* Problem to solve
The answer is a number and nothing else: the count of lines in these entries containing the word "learning".

* Stored data

((

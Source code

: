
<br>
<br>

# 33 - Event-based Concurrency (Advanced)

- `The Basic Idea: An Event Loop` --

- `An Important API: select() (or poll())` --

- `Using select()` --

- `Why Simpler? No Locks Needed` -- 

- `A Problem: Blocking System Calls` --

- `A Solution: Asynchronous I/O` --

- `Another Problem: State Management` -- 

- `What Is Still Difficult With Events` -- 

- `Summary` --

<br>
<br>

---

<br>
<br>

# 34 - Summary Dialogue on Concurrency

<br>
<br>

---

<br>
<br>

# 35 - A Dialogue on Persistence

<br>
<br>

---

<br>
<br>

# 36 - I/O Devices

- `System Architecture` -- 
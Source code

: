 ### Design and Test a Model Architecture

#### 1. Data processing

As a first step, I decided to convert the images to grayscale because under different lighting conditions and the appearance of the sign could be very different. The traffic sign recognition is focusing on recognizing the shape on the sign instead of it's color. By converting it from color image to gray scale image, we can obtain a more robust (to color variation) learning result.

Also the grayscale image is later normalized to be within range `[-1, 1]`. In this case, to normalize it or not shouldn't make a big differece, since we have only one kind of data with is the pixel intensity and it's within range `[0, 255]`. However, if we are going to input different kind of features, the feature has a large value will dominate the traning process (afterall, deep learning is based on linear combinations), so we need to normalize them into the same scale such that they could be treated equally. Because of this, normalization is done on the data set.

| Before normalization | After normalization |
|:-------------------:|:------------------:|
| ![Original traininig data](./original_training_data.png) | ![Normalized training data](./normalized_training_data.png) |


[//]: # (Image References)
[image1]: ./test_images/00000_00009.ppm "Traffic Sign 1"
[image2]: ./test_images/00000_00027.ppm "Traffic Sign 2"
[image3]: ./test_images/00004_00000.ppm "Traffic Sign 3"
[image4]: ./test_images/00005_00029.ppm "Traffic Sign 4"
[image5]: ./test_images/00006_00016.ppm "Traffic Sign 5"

))

* Task output
2